A few weeks ago, the Apache Software Foundation (the ASF) made a decision to list the BSD + Patents license as a Category-X license. This move affects users of much of Facebook’s open source software, but especially the popular React project and the constellation of projects around it. As a result, many have asked us to consider relicensing React and all of our other open source projects. What has become clear through these discussions is that the ASF has very different considerations than Facebook does for how it maintains and distributes open source software.

I’d like to apologize for the amount of thrash, confusion, and uncertainty this has caused the React and open source communities. We know this is painful, especially for teams that feel like they’re going to need to rewrite large parts of their project to remove React or other dependencies. We’ve been looking for ways around this and have reached out to ASF to see if we could try to work with them, but have come up empty.

Facebook has always benefited from open source and has worked to contribute back as much as possible to the open source community. Most major technology companies are involved in open source in some capacity, but at Facebook we’ve always tried to release hardware and software that we actually use in many of our most successful products. We do this because we believe others can benefit from technology that is tested at our scale and because we believe we are contributing to moving the entire industry forward. To this point, though, we haven’t done a good job of explaining the reasons behind our BSD + Patents license.

As our business has become successful, we’ve become a larger target for meritless patent litigation. This type of litigation can be extremely costly in terms of both resources and attention. It would have been easy for us to stop contributing to open source, or to do what some other large companies do and only release software that isn’t used in our most successful products, but we decided to take a different approach. We decided to add a clear patent grant when we release software under the 3-clause BSD license, creating what has come to be known as the BSD + Patents license. The patent grant says that if you’re going to use the software we’ve released under it, you lose the patent license from us if you sue us for patent infringement. We believe that if this license were widely adopted, it could actually reduce meritless litigation for all adopters, and we want to work with others to explore this possibility.
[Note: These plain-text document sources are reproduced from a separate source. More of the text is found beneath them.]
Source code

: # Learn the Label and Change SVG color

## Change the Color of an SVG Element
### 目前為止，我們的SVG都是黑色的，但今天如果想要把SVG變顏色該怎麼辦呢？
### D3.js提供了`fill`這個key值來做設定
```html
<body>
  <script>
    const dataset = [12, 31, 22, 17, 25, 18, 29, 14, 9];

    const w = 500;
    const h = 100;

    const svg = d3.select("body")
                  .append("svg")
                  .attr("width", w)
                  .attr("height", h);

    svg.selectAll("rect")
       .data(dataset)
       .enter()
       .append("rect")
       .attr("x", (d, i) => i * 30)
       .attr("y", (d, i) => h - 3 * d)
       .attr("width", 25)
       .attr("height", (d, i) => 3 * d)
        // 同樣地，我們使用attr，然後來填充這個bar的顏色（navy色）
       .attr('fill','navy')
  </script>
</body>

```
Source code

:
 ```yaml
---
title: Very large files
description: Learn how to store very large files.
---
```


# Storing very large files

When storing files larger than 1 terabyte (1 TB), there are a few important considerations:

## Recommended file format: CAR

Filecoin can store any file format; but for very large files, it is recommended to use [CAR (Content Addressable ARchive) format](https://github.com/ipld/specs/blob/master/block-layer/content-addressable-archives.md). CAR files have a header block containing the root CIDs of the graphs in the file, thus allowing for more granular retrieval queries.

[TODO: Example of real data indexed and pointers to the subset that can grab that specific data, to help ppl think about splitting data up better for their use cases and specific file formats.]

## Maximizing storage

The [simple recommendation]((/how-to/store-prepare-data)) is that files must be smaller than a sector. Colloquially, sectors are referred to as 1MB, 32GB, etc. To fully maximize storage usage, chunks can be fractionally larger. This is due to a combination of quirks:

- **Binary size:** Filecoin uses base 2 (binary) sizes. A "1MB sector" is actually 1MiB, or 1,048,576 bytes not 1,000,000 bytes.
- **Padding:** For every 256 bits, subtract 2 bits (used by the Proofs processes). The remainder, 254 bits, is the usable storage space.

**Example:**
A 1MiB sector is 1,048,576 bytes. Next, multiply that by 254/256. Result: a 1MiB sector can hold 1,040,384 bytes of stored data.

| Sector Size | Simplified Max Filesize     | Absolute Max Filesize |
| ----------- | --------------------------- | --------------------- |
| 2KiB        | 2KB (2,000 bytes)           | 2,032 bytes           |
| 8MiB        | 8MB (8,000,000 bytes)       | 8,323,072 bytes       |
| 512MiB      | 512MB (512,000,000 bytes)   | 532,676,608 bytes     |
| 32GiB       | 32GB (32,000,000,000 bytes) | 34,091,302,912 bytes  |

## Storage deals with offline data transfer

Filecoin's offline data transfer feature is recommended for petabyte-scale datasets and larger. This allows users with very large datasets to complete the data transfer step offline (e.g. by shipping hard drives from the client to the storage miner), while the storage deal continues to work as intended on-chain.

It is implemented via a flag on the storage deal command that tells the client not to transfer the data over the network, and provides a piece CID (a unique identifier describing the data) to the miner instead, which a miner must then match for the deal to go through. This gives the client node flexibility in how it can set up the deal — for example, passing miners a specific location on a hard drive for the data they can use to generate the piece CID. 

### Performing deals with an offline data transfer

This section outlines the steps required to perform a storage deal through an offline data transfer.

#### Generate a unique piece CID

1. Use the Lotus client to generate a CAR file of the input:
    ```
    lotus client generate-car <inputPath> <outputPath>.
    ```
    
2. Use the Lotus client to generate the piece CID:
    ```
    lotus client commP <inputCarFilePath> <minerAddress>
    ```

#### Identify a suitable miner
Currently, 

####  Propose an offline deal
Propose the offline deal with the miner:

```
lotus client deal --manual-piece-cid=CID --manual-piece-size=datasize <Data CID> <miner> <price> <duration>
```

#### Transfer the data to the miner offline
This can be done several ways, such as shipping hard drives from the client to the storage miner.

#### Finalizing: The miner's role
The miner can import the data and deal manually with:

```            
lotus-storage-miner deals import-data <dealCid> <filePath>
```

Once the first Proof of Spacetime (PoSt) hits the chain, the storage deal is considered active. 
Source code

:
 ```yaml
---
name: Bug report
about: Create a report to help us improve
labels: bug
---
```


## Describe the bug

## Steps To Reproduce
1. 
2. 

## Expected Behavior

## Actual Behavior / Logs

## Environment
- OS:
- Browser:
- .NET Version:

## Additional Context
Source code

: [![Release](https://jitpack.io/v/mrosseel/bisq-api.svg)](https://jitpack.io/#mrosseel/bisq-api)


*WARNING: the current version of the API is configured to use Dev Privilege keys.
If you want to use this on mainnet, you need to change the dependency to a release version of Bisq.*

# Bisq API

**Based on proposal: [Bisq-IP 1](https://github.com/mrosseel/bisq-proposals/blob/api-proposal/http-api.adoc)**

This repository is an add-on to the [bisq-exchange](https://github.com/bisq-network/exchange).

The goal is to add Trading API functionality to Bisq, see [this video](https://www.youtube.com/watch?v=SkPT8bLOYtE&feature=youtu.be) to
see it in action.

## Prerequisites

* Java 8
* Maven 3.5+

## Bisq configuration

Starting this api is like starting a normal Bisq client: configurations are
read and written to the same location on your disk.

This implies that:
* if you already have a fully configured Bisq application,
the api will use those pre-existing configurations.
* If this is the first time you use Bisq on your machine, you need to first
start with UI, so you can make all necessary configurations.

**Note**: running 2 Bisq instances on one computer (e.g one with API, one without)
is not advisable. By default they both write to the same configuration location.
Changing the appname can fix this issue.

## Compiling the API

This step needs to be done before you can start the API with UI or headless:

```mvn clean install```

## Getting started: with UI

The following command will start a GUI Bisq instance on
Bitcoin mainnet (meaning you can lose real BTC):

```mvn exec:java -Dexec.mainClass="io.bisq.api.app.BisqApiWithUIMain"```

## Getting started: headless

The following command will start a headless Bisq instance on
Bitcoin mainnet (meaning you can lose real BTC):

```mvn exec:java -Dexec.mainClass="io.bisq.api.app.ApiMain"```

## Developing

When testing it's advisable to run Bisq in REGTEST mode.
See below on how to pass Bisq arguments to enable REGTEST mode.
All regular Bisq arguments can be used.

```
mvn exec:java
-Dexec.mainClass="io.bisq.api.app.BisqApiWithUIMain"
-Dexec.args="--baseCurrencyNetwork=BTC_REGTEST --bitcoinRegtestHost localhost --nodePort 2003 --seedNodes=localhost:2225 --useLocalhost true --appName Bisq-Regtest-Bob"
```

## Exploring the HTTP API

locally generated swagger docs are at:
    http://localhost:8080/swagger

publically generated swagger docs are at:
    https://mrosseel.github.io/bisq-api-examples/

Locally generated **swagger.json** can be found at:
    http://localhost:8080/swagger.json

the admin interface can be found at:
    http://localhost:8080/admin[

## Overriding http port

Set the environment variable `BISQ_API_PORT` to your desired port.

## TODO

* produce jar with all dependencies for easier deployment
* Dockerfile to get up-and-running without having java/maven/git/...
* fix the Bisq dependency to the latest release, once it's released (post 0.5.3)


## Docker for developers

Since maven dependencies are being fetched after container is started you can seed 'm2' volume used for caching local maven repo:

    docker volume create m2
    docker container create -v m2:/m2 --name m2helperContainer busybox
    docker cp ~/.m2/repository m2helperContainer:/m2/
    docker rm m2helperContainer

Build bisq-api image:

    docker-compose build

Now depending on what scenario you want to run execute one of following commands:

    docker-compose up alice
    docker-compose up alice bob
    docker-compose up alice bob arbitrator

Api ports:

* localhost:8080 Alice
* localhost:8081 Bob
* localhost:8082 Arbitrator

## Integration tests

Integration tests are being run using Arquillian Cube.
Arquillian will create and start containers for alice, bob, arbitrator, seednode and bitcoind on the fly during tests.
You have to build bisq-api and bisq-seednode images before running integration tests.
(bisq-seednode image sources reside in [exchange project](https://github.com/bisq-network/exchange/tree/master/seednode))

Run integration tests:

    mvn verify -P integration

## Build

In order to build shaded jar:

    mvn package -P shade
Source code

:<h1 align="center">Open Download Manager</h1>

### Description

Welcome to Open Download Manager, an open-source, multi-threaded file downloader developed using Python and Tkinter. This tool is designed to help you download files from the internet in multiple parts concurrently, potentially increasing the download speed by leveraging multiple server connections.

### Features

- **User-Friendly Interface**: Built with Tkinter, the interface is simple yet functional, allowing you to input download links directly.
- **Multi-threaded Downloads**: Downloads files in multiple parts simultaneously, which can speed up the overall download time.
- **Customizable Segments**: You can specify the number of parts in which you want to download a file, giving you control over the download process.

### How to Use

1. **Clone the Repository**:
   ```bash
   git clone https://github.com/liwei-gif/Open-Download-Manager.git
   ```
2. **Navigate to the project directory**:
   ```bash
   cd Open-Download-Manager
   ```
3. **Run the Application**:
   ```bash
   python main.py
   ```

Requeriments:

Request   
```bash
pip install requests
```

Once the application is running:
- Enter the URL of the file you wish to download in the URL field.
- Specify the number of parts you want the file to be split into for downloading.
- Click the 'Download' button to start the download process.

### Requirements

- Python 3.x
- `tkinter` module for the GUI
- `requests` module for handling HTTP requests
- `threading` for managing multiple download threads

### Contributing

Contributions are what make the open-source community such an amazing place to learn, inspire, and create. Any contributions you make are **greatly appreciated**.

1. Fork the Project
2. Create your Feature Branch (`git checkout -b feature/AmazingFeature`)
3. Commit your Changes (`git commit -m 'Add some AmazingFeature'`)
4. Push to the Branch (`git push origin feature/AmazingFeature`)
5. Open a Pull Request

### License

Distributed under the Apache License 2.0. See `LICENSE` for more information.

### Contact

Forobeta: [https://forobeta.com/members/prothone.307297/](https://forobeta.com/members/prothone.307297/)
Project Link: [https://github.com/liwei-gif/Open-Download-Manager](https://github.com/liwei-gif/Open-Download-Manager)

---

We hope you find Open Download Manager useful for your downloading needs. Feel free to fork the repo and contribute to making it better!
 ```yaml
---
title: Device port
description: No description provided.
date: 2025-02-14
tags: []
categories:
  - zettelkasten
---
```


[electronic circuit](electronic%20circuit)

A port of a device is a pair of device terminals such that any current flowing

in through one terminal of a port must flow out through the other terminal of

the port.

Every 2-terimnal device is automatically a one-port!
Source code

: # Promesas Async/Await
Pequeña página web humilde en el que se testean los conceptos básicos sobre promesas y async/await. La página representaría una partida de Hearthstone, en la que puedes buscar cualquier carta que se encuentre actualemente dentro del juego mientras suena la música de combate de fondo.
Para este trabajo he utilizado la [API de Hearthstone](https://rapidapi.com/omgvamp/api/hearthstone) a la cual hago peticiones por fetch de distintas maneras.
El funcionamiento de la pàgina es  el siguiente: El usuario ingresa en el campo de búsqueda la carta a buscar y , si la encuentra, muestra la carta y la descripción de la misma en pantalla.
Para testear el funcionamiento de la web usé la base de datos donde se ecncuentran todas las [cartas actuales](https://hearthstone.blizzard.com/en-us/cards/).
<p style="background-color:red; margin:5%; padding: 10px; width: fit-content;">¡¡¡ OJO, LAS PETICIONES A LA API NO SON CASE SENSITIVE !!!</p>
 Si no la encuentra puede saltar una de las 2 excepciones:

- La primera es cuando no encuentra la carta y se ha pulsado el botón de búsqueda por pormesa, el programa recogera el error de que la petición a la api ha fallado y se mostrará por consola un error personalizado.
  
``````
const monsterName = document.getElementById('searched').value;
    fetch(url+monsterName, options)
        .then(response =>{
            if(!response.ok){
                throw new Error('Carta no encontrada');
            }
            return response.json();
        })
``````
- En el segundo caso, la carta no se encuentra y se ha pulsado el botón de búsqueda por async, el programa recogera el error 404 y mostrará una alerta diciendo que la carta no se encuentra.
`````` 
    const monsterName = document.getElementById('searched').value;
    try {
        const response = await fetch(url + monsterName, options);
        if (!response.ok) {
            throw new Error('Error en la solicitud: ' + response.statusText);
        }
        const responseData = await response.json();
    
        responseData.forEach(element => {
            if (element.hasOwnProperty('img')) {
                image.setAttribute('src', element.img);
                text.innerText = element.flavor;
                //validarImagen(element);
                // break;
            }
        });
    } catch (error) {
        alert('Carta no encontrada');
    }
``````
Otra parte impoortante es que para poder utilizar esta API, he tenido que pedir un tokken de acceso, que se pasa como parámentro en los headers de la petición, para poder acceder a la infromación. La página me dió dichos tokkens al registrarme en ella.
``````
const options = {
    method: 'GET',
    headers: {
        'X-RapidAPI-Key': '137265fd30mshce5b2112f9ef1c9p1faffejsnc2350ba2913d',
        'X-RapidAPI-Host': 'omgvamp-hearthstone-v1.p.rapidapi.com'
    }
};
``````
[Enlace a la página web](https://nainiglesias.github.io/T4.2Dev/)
We respect third party IP, including patents, and expect others to respect our IP too. The BSD + Patents license just intends to give our teams more room to make meaningful contributions to open source while decreasing our time spent fighting frivolous lawsuits. Other large technology companies have made similar decisions based on what they believe is best for their businesses through a mixture of approaches, including API, SDK, and software licensing. Some will argue that open source is different, but we believe that developers who are concerned about the BSD + Patents license should be looking at how companies approach patent licensing holistically.

The ASF’s decision related to projects carrying the BSD + Patents license was an internal policy choice directed at projects distributed through, and living on, Apache servers. While we respect this decision, it hurts to see so many great ASF projects get churned for policy reasons after using this license for years. In making the BSD + Patents license a Category-X license, the ASF added it to a long list of other licenses marked by the ASF as contrary to their policies. Their decision was not a legal decision about the compatibility of projects with this license. As has always been the case, source code licensed under the Facebook BSD + Patents license can be combined with source code licensed under other open source licenses like BSD, MIT, Apache 2.0, and GPL. Additionally, as has always been the case, you may distribute BSD + Patents licensed code with other popular open source licenses, such as BSD, MIT, Apache 2.0, and GPL.

We appreciate all the issues that have been opened asking questions and engaging us. We have considered possible changes carefully, but we won’t be changing our default license or React’s license at this time. We recognize that we may lose some React community members because of this decision. We are sorry for that, but we need to balance our desire to participate in open source with our desire to protect ourselves from costly litigation. We think changing our approach would inhibit our ability to continue releasing meaningful open source software and increase the amount of time and money we have to spend fighting meritless lawsuits.